▸ **Material for this task**:
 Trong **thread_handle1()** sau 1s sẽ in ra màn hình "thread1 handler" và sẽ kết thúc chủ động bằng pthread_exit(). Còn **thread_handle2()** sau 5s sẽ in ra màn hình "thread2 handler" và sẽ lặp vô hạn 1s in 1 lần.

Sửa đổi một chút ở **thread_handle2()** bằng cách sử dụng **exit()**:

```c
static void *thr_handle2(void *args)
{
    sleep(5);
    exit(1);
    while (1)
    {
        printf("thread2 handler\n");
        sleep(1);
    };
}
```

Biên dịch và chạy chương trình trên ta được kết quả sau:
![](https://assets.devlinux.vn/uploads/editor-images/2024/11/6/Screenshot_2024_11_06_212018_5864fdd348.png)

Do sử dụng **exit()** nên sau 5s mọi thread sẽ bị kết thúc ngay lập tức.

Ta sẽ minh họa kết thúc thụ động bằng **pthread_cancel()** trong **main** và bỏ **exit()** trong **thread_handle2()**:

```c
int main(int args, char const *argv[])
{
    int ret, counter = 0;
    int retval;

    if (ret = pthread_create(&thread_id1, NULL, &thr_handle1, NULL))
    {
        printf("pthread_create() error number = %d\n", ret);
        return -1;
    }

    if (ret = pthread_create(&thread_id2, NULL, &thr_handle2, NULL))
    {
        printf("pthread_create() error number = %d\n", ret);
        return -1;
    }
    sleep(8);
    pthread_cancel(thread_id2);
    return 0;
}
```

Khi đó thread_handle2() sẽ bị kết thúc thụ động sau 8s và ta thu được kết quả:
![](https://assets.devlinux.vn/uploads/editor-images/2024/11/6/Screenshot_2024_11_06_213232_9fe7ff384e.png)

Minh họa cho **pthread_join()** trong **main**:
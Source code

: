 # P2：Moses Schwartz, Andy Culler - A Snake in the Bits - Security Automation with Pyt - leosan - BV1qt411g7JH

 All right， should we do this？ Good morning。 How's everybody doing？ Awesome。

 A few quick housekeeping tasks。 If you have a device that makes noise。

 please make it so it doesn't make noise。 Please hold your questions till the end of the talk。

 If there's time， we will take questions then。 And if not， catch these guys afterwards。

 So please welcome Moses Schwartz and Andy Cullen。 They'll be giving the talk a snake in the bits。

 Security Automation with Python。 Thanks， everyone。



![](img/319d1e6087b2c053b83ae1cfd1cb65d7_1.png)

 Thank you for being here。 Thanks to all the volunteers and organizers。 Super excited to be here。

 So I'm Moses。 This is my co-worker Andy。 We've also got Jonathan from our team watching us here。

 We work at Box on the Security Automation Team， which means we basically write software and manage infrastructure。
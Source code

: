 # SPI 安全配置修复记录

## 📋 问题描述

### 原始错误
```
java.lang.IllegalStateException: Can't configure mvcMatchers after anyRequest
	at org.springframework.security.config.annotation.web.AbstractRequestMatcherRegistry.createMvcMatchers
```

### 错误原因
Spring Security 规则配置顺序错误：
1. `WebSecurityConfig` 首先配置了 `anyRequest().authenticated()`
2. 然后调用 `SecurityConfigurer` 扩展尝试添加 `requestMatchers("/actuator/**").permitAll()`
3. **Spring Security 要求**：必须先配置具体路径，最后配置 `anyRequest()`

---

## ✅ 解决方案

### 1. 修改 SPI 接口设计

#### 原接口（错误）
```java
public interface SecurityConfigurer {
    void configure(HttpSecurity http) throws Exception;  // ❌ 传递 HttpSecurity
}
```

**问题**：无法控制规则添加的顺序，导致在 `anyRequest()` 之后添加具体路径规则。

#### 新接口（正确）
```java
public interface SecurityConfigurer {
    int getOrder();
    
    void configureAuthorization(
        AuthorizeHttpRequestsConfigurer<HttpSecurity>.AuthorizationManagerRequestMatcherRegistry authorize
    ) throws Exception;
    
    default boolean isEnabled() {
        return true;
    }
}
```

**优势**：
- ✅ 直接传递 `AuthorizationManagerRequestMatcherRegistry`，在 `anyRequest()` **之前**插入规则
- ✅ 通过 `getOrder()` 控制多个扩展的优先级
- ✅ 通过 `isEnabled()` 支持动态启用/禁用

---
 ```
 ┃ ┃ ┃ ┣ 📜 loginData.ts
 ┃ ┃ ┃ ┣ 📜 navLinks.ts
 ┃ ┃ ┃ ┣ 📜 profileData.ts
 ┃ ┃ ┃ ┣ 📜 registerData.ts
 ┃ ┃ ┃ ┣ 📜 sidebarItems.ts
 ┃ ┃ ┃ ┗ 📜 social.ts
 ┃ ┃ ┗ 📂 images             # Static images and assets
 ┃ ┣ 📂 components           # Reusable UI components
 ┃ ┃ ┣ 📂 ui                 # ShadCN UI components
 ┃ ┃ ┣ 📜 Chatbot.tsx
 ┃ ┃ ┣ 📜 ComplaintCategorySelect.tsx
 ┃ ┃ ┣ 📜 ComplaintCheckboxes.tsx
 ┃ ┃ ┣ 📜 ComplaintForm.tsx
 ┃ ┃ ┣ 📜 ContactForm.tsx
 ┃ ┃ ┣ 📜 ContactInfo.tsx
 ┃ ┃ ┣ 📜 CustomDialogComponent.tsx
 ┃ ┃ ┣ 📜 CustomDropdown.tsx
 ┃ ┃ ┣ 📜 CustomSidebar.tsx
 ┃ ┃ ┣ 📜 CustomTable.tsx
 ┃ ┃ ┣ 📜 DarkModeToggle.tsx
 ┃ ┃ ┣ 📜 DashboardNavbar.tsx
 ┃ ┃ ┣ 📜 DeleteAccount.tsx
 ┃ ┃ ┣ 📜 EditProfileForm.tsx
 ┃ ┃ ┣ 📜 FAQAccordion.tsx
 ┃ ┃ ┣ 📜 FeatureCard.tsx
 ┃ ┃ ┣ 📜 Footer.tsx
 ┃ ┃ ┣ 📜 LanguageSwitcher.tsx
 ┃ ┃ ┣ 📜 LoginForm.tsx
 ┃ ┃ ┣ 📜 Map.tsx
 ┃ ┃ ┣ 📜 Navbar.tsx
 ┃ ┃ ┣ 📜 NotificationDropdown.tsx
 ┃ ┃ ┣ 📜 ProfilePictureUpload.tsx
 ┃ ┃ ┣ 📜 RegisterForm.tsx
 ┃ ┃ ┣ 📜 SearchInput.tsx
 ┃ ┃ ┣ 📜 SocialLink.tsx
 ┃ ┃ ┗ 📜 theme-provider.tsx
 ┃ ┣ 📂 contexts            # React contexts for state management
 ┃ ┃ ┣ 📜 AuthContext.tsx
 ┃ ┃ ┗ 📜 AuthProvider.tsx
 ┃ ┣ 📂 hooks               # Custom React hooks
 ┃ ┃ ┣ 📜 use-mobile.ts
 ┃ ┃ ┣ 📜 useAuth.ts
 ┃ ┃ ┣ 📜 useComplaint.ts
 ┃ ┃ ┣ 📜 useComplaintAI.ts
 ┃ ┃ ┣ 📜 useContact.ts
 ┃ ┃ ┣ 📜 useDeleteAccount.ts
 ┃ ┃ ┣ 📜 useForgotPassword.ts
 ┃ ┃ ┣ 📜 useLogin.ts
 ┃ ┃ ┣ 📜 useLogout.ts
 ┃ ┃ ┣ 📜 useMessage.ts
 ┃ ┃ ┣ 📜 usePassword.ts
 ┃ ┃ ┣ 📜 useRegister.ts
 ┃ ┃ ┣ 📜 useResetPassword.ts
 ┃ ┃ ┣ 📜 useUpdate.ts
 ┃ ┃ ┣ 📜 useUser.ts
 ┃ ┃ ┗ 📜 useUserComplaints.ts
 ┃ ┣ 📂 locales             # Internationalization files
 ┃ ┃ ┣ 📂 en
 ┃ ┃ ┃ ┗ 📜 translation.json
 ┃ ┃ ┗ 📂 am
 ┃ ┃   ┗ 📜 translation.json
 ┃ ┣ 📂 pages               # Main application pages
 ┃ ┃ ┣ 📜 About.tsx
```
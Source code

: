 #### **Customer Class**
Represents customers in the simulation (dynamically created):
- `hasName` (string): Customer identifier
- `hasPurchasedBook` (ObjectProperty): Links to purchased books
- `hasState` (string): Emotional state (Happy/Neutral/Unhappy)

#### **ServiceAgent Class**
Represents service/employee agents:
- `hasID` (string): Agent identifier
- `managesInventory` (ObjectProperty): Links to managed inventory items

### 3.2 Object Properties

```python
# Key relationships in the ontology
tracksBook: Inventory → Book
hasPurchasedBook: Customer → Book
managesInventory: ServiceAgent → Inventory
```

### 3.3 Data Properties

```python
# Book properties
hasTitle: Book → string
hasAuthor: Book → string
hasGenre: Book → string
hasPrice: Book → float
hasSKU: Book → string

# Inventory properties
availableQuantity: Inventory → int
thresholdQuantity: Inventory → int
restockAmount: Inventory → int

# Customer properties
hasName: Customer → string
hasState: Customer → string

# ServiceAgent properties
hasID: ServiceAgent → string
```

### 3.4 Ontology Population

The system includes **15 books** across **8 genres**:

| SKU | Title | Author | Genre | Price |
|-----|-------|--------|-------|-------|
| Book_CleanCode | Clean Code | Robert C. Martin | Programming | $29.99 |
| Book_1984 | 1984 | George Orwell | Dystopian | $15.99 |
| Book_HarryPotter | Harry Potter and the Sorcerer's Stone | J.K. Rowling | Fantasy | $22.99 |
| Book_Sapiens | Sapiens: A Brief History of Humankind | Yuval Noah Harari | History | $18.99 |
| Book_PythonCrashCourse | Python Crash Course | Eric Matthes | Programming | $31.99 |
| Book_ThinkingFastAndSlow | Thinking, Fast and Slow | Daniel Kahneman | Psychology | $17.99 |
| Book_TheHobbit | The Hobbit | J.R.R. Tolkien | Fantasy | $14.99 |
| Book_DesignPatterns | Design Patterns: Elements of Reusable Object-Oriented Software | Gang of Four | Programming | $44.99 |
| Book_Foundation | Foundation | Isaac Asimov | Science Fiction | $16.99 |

▸ **Exercise objective**: Every line that contains the string "hasState" should be copied from the entries.

▸ **Solution to this exercise**:
- `hasState` (string): Emotional state (Happy/Neutral/Unhappy)
hasState: Customer → string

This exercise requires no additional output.